╔══

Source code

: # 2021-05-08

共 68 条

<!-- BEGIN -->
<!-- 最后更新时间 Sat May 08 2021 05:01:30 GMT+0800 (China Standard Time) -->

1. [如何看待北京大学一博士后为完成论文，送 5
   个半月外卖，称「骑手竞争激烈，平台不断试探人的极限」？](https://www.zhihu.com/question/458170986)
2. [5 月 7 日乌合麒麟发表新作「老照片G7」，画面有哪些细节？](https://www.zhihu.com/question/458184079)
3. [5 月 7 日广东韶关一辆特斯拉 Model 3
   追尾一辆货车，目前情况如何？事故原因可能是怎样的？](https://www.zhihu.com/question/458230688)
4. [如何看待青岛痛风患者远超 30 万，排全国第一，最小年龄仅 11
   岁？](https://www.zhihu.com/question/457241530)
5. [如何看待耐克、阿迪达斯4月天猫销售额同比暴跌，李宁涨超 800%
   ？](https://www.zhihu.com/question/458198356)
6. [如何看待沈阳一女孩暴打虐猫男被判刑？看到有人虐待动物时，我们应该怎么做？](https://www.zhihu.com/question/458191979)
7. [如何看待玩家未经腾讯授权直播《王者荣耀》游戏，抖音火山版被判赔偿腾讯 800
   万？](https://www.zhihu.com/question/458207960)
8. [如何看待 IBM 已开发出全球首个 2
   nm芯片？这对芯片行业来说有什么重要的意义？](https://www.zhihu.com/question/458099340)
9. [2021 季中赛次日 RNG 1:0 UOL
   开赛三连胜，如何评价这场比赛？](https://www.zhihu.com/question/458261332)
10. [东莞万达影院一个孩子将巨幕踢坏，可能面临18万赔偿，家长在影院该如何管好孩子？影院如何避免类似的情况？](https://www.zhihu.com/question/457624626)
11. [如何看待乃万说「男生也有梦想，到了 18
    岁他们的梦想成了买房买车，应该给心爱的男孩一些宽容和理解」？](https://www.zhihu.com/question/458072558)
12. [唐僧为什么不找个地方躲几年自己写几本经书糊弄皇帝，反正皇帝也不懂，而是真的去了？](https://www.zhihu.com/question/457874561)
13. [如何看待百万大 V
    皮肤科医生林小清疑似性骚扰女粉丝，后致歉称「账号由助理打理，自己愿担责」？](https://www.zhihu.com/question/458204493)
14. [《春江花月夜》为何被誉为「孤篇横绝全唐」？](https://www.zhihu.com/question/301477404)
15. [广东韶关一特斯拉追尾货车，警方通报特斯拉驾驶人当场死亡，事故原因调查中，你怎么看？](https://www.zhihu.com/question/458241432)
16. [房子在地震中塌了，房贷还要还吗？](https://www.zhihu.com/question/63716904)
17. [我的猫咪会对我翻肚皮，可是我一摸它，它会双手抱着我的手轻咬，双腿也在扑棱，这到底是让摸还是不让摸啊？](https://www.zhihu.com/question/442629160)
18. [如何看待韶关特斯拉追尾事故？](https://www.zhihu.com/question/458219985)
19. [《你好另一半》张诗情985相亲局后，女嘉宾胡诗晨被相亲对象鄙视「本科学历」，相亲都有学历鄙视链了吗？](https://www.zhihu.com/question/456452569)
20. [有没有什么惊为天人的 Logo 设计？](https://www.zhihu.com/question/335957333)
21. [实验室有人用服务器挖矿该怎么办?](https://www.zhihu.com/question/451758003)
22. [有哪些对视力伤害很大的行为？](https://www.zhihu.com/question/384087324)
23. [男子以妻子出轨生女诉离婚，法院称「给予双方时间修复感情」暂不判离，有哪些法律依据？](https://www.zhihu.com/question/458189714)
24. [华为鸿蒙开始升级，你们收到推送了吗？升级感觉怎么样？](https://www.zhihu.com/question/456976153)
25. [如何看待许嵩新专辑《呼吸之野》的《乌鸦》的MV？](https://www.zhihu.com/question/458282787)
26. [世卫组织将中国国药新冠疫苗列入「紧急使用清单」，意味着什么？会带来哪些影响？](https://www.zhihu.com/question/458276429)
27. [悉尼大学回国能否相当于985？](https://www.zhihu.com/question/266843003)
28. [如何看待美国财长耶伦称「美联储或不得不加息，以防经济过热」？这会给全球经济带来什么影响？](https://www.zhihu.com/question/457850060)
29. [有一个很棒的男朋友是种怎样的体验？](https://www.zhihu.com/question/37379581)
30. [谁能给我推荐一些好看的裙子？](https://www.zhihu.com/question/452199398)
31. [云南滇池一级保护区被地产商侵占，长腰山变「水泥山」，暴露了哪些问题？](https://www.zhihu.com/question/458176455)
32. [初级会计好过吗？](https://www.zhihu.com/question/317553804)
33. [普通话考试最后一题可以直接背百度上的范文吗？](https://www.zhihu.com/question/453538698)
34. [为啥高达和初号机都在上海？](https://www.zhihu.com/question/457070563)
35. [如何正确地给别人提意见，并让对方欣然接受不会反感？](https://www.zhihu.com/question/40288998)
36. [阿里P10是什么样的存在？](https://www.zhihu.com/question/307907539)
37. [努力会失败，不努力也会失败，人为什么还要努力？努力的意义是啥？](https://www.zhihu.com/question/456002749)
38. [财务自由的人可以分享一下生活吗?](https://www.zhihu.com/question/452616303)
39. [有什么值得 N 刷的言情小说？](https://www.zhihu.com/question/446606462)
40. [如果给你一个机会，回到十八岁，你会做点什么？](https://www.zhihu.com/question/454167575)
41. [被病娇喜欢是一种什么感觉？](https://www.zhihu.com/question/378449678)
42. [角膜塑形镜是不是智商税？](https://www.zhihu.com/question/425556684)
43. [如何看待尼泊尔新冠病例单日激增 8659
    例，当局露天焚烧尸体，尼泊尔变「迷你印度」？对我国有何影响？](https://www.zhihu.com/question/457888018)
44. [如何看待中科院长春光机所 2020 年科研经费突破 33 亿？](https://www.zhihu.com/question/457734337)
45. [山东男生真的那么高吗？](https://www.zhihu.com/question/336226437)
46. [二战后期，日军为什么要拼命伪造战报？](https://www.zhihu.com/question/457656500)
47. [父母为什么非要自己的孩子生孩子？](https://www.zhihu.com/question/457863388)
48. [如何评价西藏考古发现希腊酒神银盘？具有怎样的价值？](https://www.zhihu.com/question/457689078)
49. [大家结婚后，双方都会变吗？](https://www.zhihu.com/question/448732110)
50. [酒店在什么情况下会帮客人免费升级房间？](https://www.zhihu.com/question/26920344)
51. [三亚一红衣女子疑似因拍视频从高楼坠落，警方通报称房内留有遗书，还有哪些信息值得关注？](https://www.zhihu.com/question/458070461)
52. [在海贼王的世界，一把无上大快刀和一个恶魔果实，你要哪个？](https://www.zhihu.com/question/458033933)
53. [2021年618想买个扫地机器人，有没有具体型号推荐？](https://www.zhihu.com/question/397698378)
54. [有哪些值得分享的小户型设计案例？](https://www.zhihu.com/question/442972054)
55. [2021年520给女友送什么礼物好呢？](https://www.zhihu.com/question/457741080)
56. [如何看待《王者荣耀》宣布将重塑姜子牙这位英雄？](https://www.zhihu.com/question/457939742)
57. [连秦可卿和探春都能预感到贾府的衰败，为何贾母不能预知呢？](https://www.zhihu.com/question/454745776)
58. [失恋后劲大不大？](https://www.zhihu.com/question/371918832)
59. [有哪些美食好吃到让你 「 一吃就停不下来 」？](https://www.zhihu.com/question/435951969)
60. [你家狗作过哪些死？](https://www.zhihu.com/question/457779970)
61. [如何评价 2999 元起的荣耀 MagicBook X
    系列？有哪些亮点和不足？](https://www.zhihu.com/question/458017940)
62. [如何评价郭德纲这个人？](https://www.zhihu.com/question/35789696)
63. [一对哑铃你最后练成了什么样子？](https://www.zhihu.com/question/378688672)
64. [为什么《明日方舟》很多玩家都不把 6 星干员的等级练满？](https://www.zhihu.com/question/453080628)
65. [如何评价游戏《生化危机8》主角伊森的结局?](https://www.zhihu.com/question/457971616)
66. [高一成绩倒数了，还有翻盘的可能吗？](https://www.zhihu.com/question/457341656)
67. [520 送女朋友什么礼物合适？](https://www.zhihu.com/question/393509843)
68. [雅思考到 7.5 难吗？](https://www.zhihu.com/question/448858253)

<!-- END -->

╚══

AIM OF THE TASK: Give back, word for word, only the lines above from the line holding "9. [2021 季中赛次日 RNG 1:0 UOL" to the line holding "24. [华为鸿蒙开始升级，", both included.

RESPONSE BELOW:
9. [2021 季中赛次日 RNG 1:0 UOL
   开赛三连胜，如何评价这场比赛？](https://www.zhihu.com/question/458261332)
10. [东莞万达影院一个孩子将巨幕踢坏，可能面临18万赔偿，家长在影院该如何管好孩子？影院如何避免类似的情况？](https://www.zhihu.com/question/457624626)
11. [如何看待乃万说「男生也有梦想，到了 18
    岁他们的梦想成了买房买车，应该给心爱的男孩一些宽容和理解」？](https://www.zhihu.com/question/458072558)
12. [唐僧为什么不找个地方躲几年自己写几本经书糊弄皇帝，反正皇帝也不懂，而是真的去了？](https://www.zhihu.com/question/457874561)
13. [如何看待百万大 V
    皮肤科医生林小清疑似性骚扰女粉丝，后致歉称「账号由助理打理，自己愿担责」？](https://www.zhihu.com/question/458204493)
14. [《春江花月夜》为何被誉为「孤篇横绝全唐」？](https://www.zhihu.com/question/301477404)
15. [广东韶关一特斯拉追尾货车，警方通报特斯拉驾驶人当场死亡，事故原因调查中，你怎么看？](https://www.zhihu.com/question/458241432)
16. [房子在地震中塌了，房贷还要还吗？](https://www.zhihu.com/question/63716904)
17. [我的猫咪会对我翻肚皮，可是我一摸它，它会双手抱着我的手轻咬，双腿也在扑棱，这到底是让摸还是不让摸啊？](https://www.zhihu.com/question/442629160)
18. [如何看待韶关特斯拉追尾事故？](https://www.zhihu.com/question/458219985)
19. [《你好另一半》张诗情985相亲局后，女嘉宾胡诗晨被相亲对象鄙视「本科学历」，相亲都有学历鄙视链了吗？](https://www.zhihu.com/question/456452569)
20. [有没有什么惊为天人的 Logo 设计？](https://www.zhihu.com/question/335957333)
21. [实验室有人用服务器挖矿该怎么办?](https://www.zhihu.com/question/451758003)
22. [有哪些对视力伤害很大的行为？](https://www.zhihu.com/question/384087324)
23. [男子以妻子出轨生女诉离婚，法院称「给予双方时间修复感情」暂不判离，有哪些法律依据？](https://www.zhihu.com/question/458189714)
24. [华为鸿蒙开始升级，你们收到推送了吗？升级感觉怎么样？](https://www.zhihu.com/question/456976153)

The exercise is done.